=== MATERIAL PROVIDED ===

★ ★ ★ ★ ★

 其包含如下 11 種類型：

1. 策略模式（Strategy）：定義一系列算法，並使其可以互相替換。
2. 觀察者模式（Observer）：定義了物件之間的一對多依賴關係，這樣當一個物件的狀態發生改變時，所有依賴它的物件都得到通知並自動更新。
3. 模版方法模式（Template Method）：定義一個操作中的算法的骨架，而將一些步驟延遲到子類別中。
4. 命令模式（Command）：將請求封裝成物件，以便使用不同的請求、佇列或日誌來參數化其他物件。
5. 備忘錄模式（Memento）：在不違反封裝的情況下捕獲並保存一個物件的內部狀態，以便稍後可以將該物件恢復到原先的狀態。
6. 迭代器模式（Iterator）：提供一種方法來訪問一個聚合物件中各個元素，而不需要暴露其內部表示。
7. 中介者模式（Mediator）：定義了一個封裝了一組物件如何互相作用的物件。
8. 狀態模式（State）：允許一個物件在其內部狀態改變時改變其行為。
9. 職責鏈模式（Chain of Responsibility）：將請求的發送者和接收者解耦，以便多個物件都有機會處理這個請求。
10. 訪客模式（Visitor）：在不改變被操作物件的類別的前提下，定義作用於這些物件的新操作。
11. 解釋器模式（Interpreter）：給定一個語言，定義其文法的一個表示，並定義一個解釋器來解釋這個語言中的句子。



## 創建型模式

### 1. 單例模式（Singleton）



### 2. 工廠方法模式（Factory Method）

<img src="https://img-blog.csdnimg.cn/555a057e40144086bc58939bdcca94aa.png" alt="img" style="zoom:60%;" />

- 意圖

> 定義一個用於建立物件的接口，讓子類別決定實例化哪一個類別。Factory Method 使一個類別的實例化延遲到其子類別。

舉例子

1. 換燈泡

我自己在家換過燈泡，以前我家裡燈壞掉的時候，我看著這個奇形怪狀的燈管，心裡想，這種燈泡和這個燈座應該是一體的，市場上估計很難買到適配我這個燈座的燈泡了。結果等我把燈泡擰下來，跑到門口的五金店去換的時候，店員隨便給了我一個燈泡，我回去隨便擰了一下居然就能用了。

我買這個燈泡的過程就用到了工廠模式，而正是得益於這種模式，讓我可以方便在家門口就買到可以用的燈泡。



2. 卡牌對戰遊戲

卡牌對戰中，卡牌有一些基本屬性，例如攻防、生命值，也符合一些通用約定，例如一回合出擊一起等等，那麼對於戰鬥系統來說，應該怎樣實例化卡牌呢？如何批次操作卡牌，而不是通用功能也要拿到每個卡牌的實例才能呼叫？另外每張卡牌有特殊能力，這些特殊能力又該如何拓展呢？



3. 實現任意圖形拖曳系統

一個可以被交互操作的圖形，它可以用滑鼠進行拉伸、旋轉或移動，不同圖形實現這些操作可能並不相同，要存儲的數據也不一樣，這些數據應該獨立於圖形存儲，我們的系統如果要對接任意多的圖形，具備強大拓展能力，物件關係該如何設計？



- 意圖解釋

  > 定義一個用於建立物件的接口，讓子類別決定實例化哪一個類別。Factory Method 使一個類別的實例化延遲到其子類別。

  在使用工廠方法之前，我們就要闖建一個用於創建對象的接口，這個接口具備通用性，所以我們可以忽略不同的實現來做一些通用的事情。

★ ★ ★ ★ ★

=== PROBLEM ===
An exact reproduction of the data is required. Leave nothing out.

=== ANSWER AREA ===
 其包含如下 11 種類型：

1. 策略模式（Strategy）：定義一系列算法，並使其可以互相替換。
2. 觀察者模式（Observer）：定義了物件之間的一對多依賴關係，這樣當一個物件的狀態發生改變時，所有依賴它的物件都得到通知並自動更新。
3. 模版方法模式（Template Method）：定義一個操作中的算法的骨架，而將一些步驟延遲到子類別中。
4. 命令模式（Command）：將請求封裝成物件，以便使用不同的請求、佇列或日誌來參數化其他物件。
5. 備忘錄模式（Memento）：在不違反封裝的情況下捕獲並保存一個物件的內部狀態，以便稍後可以將該物件恢復到原先的狀態。
6. 迭代器模式（Iterator）：提供一種方法來訪問一個聚合物件中各個元素，而不需要暴露其內部表示。
7. 中介者模式（Mediator）：定義了一個封裝了一組物件如何互相作用的物件。
8. 狀態模式（State）：允許一個物件在其內部狀態改變時改變其行為。
9. 職責鏈模式（Chain of Responsibility）：將請求的發送者和接收者解耦，以便多個物件都有機會處理這個請求。
10. 訪客模式（Visitor）：在不改變被操作物件的類別的前提下，定義作用於這些物件的新操作。
11. 解釋器模式（Interpreter）：給定一個語言，定義其文法的一個表示，並定義一個解釋器來解釋這個語言中的句子。



## 創建型模式

### 1. 單例模式（Singleton）



### 2. 工廠方法模式（Factory Method）

<img src="https://img-blog.csdnimg.cn/555a057e40144086bc58939bdcca94aa.png" alt="img" style="zoom:60%;" />

- 意圖

> 定義一個用於建立物件的接口，讓子類別決定實例化哪一個類別。Factory Method 使一個類別的實例化延遲到其子類別。

舉例子

1. 換燈泡

我自己在家換過燈泡，以前我家裡燈壞掉的時候，我看著這個奇形怪狀的燈管，心裡想，這種燈泡和這個燈座應該是一體的，市場上估計很難買到適配我這個燈座的燈泡了。結果等我把燈泡擰下來，跑到門口的五金店去換的時候，店員隨便給了我一個燈泡，我回去隨便擰了一下居然就能用了。

我買這個燈泡的過程就用到了工廠模式，而正是得益於這種模式，讓我可以方便在家門口就買到可以用的燈泡。



2. 卡牌對戰遊戲

卡牌對戰中，卡牌有一些基本屬性，例如攻防、生命值，也符合一些通用約定，例如一回合出擊一起等等，那麼對於戰鬥系統來說，應該怎樣實例化卡牌呢？如何批次操作卡牌，而不是通用功能也要拿到每個卡牌的實例才能呼叫？另外每張卡牌有特殊能力，這些特殊能力又該如何拓展呢？



3. 實現任意圖形拖曳系統

一個可以被交互操作的圖形，它可以用滑鼠進行拉伸、旋轉或移動，不同圖形實現這些操作可能並不相同，要存儲的數據也不一樣，這些數據應該獨立於圖形存儲，我們的系統如果要對接任意多的圖形，具備強大拓展能力，物件關係該如何設計？



- 意圖解釋

  > 定義一個用於建立物件的接口，讓子類別決定實例化哪一個類別。Factory Method 使一個類別的實例化延遲到其子類別。

  在使用工廠方法之前，我們就要闖建一個用於創建對象的接口，這個接口具備通用性，所以我們可以忽略不同的實現來做一些通用的事情。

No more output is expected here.